Kierowca F1 musi zapomnieć o transferze? W grę wchodzi rozwiązanie kontraktu

Materiały prasowe / Williams / Na zdjęciu: Alexander Albon
Materiały prasowe / Williams / Na zdjęciu: Alexander Albon

Williams potwierdził, że Alexander Albon ma ważny kontrakt z zespołem na rok 2025. Może to pozbawić Taja szansy jazdy w jednej z czołowych ekip F1. Sam kierowca mówi wprost, że "czas pokaże", czy nadal będzie jeździł w Williamsie.

W tym artykule dowiesz się o:

W ostatnich tygodniach sporo dzieje się wokół Alexandra Albona. Taj był łączony chociażby z Ferrari, ale transfer Lewisa Hamiltona sprawia, że ten kierunek jest nieaktualny. 27-latek ma znajdować się też na celowniku Red Bull Racing i Mercedesa.

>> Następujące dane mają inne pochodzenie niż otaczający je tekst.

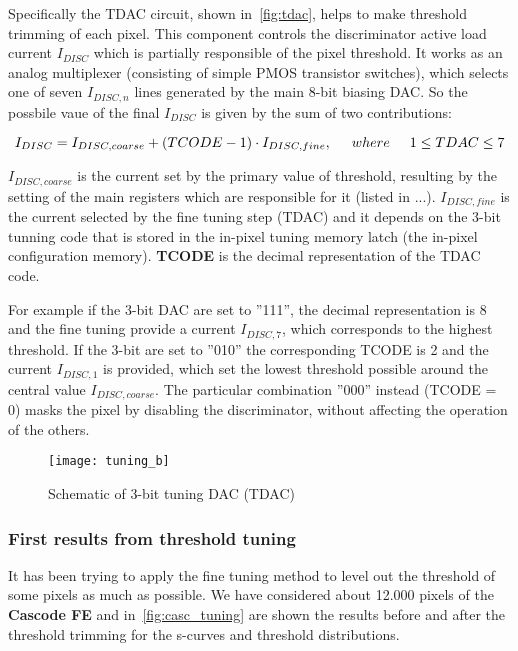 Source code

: Specifically the TDAC circuit, shown in~\autoref{fig:tdac}, helps to make threshold trimming of each pixel. This component controls the discriminator active load current $I_{DISC}$ which is partially responsible of the pixel threshold. It works as an analog multiplexer (consisting of simple PMOS transistor switches), which selects one of seven $I_{DISC, n}$ lines generated by the main 8-bit biasing DAC. So the possbile vaue of the final $I_{DISC}$ is given by the sum of two contributions:

\begin{equation}
I_{DISC} = I_{DISC, coarse} + (TCODE - 1) \cdot I_{DISC,fine},  \hspace{.5cm}	where \hspace{.5cm} 1 \leq TDAC \leq 7
\label{eq:tuning_eq}
\end{equation}

\textbf{$I_{DISC, coarse}$} is the current set by the primary value of threshold, resulting by the setting of the main registers which are responsible for it (listed in ...). 
\textbf{$I_{DISC, fine}$} is the current selected by the fine tuning step (TDAC) and it depends on the 3-bit tunning code that is stored in the in-pixel tuning memory latch (the in-pixel configuration memory).
\textbf{TCODE} is the decimal representation of the TDAC code. 

For example if the 3-bit DAC are set to ''111'', the decimal representation is 8 and the fine tuning provide a current $I_{DISC,7}$, which corresponds to the highest threshold. If the 3-bit are set to ''010'' the corresponding TCODE is 2 and the current $I_{DISC,1}$ is provided,  which set the lowest threshold possible around the central value $I_{DISC,coarse}$. The particular combination ''000'' instead (TCODE = 0) masks the pixel by disabling the discriminator, without affecting the operation of the others.

\begin{figure}
\centering
\texttt{[image: tuning\_b]}
\caption{Schematic of 3-bit tuning DAC (TDAC)}
\label{fig:tdac}
\end{figure}


\subsubsection{First results from threshold tuning}

It has been trying to apply the fine tuning method to level out the threshold of some pixels as much as possible. We have considered about 12.000 pixels of the \textbf{Cascode FE} and in~\autoref{fig:casc_tuning} are shown the results before and after the threshold trimming for the s-curves and threshold distributions.


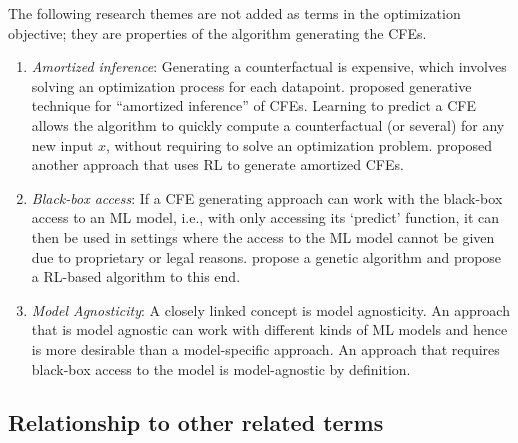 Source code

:     The following research themes are not added as terms in the optimization objective; they are properties of the algorithm generating the CFEs. 
    
    \begin{enumerate}[resume]
    \item \textit{Amortized inference}: Generating a counterfactual is expensive, which involves solving an optimization process for each datapoint. 
    \citet{mahajan_preserving_2020} proposed generative technique for ``amortized inference'' of CFEs. Learning to predict a CFE allows the algorithm to quickly compute a counterfactual (or several) for any new input $x$, without requiring to solve an optimization problem. \citet{verma2021amortized} proposed another approach that uses RL to generate amortized CFEs. 
    
    \item \textit{Black-box access}: If a CFE generating approach can work with the black-box access to an ML model, i.e., with only accessing its `predict' function, it can then be used in settings where the access to the ML model cannot be given due to proprietary or legal reasons. \citet{dandl_multi-objective_2020} propose a genetic algorithm and \citet{verma2021amortized} propose a RL-based algorithm to this end. 
    
    \item \textit{Model Agnosticity}: A closely linked concept is model agnosticity. An approach that is model agnostic can work with different kinds of ML models and hence is more desirable than a model-specific approach. An approach that requires black-box access to the model is model-agnostic by definition. 
    
    
\end{enumerate}


\subsection{Relationship to other related terms}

W obu przypadkach mówimy o czołowych ekipach Formuły 1, w których kierowca miałby większą szansę na walkę o zwycięstwa niż w Williamsie.

Problemem jest jednak kontrakt Albona. Przez wiele miesięcy utrzymywano, że Taj związał się z Williamsem aż do końca 2025 roku. Niedawno Roberto Chinchero z "Motorsportu" twierdził jednak, że kierowca może być dostępny na rynku transferowym już po nadchodzącym sezonie.

- Alex podpisał kontrakt z Williamsem do końca 2025 roku. Nie mówiłem o tym publicznie, bo nie czułem takiej potrzeby. Zatem wszystkie doniesienia dziennikarzy są czystymi spekulacjami. Naszym zadaniem w Williamsie jest stworzenie środowiska, które zasługuje na kierowcę takiego kalibru jak Alex. To proste - powiedział motorsport.com James Vowles, szef ekipy z Grove.

ZOBACZ WIDEO: #dziejesiewsporcie: Nie minęło nawet 20 sekund. Szalony początek meczu

Albon w minionym sezonie zdobył 27 z 28 punktów Williamsa. Głównie dzięki niemu ekipa zajęła siódme miejsce w mistrzostwach. - To niesamowity kierowca, który zasługuje na miejsce w czołówce. Prowadzimy solidne rozmowy na temat tego, w jakim kierunku chcemy podążać. Chcemy odbyć tę wspólną podróż razem - dodał szef Williamsa.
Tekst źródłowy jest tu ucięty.